You should now have the rook storageclass available:

sudo kubectl get storageclass
NAME         PROVISIONER
rook-block   rook.io/block

(Optional) Test Rook Persistent Storage

Optionally, we can deploy a simple pod to verify that the storage system is working properly.

You can copy alpine-rook.yaml from Github and launch it with:

sudo kubectl create -f alpine-rook.yaml

It is a very small pod with Alpine Linux that creates a 2 GB volume from Rook and mounts it on /data.

This creates a Pod with Alpine Linux that requests a Persistent Volume Claim to be mounted under /data. The Persistent Volume Claim specified the type of storage and its size.

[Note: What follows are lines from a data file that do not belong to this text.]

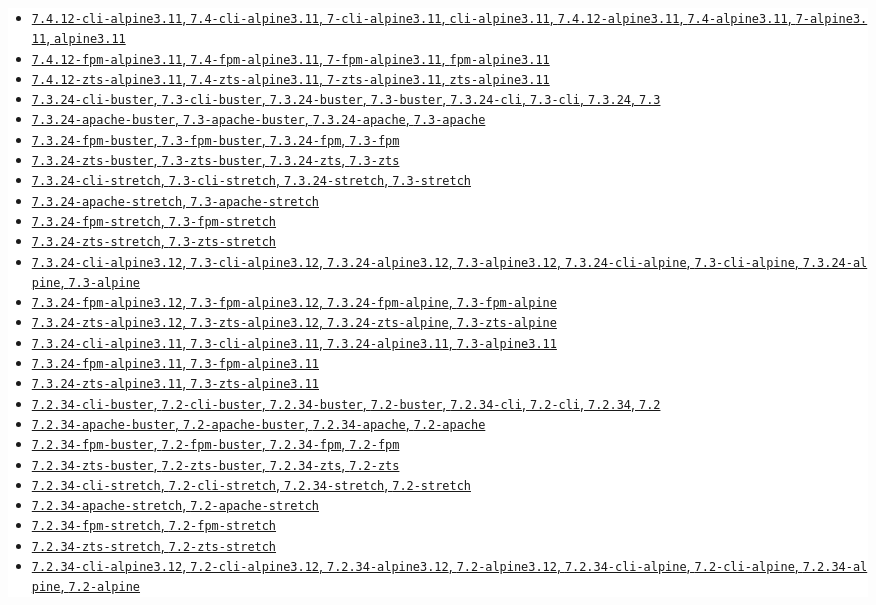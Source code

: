 -	[`7.4.12-cli-alpine3.11`, `7.4-cli-alpine3.11`, `7-cli-alpine3.11`, `cli-alpine3.11`, `7.4.12-alpine3.11`, `7.4-alpine3.11`, `7-alpine3.11`, `alpine3.11`](https://github.com/docker-library/php/blob/5dd0da6ee3cede9a9f12e46fd5c58e96577aaafe/7.4/alpine3.11/cli/Dockerfile)
-	[`7.4.12-fpm-alpine3.11`, `7.4-fpm-alpine3.11`, `7-fpm-alpine3.11`, `fpm-alpine3.11`](https://github.com/docker-library/php/blob/5dd0da6ee3cede9a9f12e46fd5c58e96577aaafe/7.4/alpine3.11/fpm/Dockerfile)
-	[`7.4.12-zts-alpine3.11`, `7.4-zts-alpine3.11`, `7-zts-alpine3.11`, `zts-alpine3.11`](https://github.com/docker-library/php/blob/5dd0da6ee3cede9a9f12e46fd5c58e96577aaafe/7.4/alpine3.11/zts/Dockerfile)
-	[`7.3.24-cli-buster`, `7.3-cli-buster`, `7.3.24-buster`, `7.3-buster`, `7.3.24-cli`, `7.3-cli`, `7.3.24`, `7.3`](https://github.com/docker-library/php/blob/4c5cb612e6efcb3c4879388cfb7bf14a38d7bab5/7.3/buster/cli/Dockerfile)
-	[`7.3.24-apache-buster`, `7.3-apache-buster`, `7.3.24-apache`, `7.3-apache`](https://github.com/docker-library/php/blob/4c5cb612e6efcb3c4879388cfb7bf14a38d7bab5/7.3/buster/apache/Dockerfile)
-	[`7.3.24-fpm-buster`, `7.3-fpm-buster`, `7.3.24-fpm`, `7.3-fpm`](https://github.com/docker-library/php/blob/4c5cb612e6efcb3c4879388cfb7bf14a38d7bab5/7.3/buster/fpm/Dockerfile)
-	[`7.3.24-zts-buster`, `7.3-zts-buster`, `7.3.24-zts`, `7.3-zts`](https://github.com/docker-library/php/blob/4c5cb612e6efcb3c4879388cfb7bf14a38d7bab5/7.3/buster/zts/Dockerfile)
-	[`7.3.24-cli-stretch`, `7.3-cli-stretch`, `7.3.24-stretch`, `7.3-stretch`](https://github.com/docker-library/php/blob/4c5cb612e6efcb3c4879388cfb7bf14a38d7bab5/7.3/stretch/cli/Dockerfile)
-	[`7.3.24-apache-stretch`, `7.3-apache-stretch`](https://github.com/docker-library/php/blob/4c5cb612e6efcb3c4879388cfb7bf14a38d7bab5/7.3/stretch/apache/Dockerfile)
-	[`7.3.24-fpm-stretch`, `7.3-fpm-stretch`](https://github.com/docker-library/php/blob/4c5cb612e6efcb3c4879388cfb7bf14a38d7bab5/7.3/stretch/fpm/Dockerfile)
-	[`7.3.24-zts-stretch`, `7.3-zts-stretch`](https://github.com/docker-library/php/blob/4c5cb612e6efcb3c4879388cfb7bf14a38d7bab5/7.3/stretch/zts/Dockerfile)
-	[`7.3.24-cli-alpine3.12`, `7.3-cli-alpine3.12`, `7.3.24-alpine3.12`, `7.3-alpine3.12`, `7.3.24-cli-alpine`, `7.3-cli-alpine`, `7.3.24-alpine`, `7.3-alpine`](https://github.com/docker-library/php/blob/4c5cb612e6efcb3c4879388cfb7bf14a38d7bab5/7.3/alpine3.12/cli/Dockerfile)
-	[`7.3.24-fpm-alpine3.12`, `7.3-fpm-alpine3.12`, `7.3.24-fpm-alpine`, `7.3-fpm-alpine`](https://github.com/docker-library/php/blob/4c5cb612e6efcb3c4879388cfb7bf14a38d7bab5/7.3/alpine3.12/fpm/Dockerfile)
-	[`7.3.24-zts-alpine3.12`, `7.3-zts-alpine3.12`, `7.3.24-zts-alpine`, `7.3-zts-alpine`](https://github.com/docker-library/php/blob/4c5cb612e6efcb3c4879388cfb7bf14a38d7bab5/7.3/alpine3.12/zts/Dockerfile)
-	[`7.3.24-cli-alpine3.11`, `7.3-cli-alpine3.11`, `7.3.24-alpine3.11`, `7.3-alpine3.11`](https://github.com/docker-library/php/blob/4c5cb612e6efcb3c4879388cfb7bf14a38d7bab5/7.3/alpine3.11/cli/Dockerfile)
-	[`7.3.24-fpm-alpine3.11`, `7.3-fpm-alpine3.11`](https://github.com/docker-library/php/blob/4c5cb612e6efcb3c4879388cfb7bf14a38d7bab5/7.3/alpine3.11/fpm/Dockerfile)
-	[`7.3.24-zts-alpine3.11`, `7.3-zts-alpine3.11`](https://github.com/docker-library/php/blob/4c5cb612e6efcb3c4879388cfb7bf14a38d7bab5/7.3/alpine3.11/zts/Dockerfile)
-	[`7.2.34-cli-buster`, `7.2-cli-buster`, `7.2.34-buster`, `7.2-buster`, `7.2.34-cli`, `7.2-cli`, `7.2.34`, `7.2`](https://github.com/docker-library/php/blob/a940d673804816744f26673e1c77e8a75dbec8a7/7.2/buster/cli/Dockerfile)
-	[`7.2.34-apache-buster`, `7.2-apache-buster`, `7.2.34-apache`, `7.2-apache`](https://github.com/docker-library/php/blob/a940d673804816744f26673e1c77e8a75dbec8a7/7.2/buster/apache/Dockerfile)
-	[`7.2.34-fpm-buster`, `7.2-fpm-buster`, `7.2.34-fpm`, `7.2-fpm`](https://github.com/docker-library/php/blob/a940d673804816744f26673e1c77e8a75dbec8a7/7.2/buster/fpm/Dockerfile)
-	[`7.2.34-zts-buster`, `7.2-zts-buster`, `7.2.34-zts`, `7.2-zts`](https://github.com/docker-library/php/blob/a940d673804816744f26673e1c77e8a75dbec8a7/7.2/buster/zts/Dockerfile)
-	[`7.2.34-cli-stretch`, `7.2-cli-stretch`, `7.2.34-stretch`, `7.2-stretch`](https://github.com/docker-library/php/blob/a940d673804816744f26673e1c77e8a75dbec8a7/7.2/stretch/cli/Dockerfile)
-	[`7.2.34-apache-stretch`, `7.2-apache-stretch`](https://github.com/docker-library/php/blob/a940d673804816744f26673e1c77e8a75dbec8a7/7.2/stretch/apache/Dockerfile)
-	[`7.2.34-fpm-stretch`, `7.2-fpm-stretch`](https://github.com/docker-library/php/blob/a940d673804816744f26673e1c77e8a75dbec8a7/7.2/stretch/fpm/Dockerfile)
-	[`7.2.34-zts-stretch`, `7.2-zts-stretch`](https://github.com/docker-library/php/blob/a940d673804816744f26673e1c77e8a75dbec8a7/7.2/stretch/zts/Dockerfile)
-	[`7.2.34-cli-alpine3.12`, `7.2-cli-alpine3.12`, `7.2.34-alpine3.12`, `7.2-alpine3.12`, `7.2.34-cli-alpine`, `7.2-cli-alpine`, `7.2.34-alpine`, `7.2-alpine`](https://github.com/docker-library/php/blob/a940d673804816744f26673e1c77e8a75dbec8a7/7.2/alpine3.12/cli/Dockerfile)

Once the Pod is created, it asks the Persistent Volume Claim to actually request Rook to prepare a Persistent Volume that is then mounted into the Pod.

We can verify the Persistent Volumes are created and associated with the pod, check:

sudo kubectl get pv
sudo kubectl get pvc
sudo kubectl get logs alpine

We can get a shell in the pod with:

sudo kubectl exec -it alpine  -- /bin/sh

access /data/ and make sure we can write some files.

Once you have completed testing, you can delete the pod and the Persistent Volume Claim with:

sudo kubectl delete -f alpine-rook.yaml

The Persistent Volume will be automatically deleted by Kubernetes after a few minutes.

Setup HTTPS with letsencrypt

We need kube-lego to automatically get a HTTPS certificate from Letsencrypt, For more information see the Ingress section on the Zero to Jupyterhub Advanced topics.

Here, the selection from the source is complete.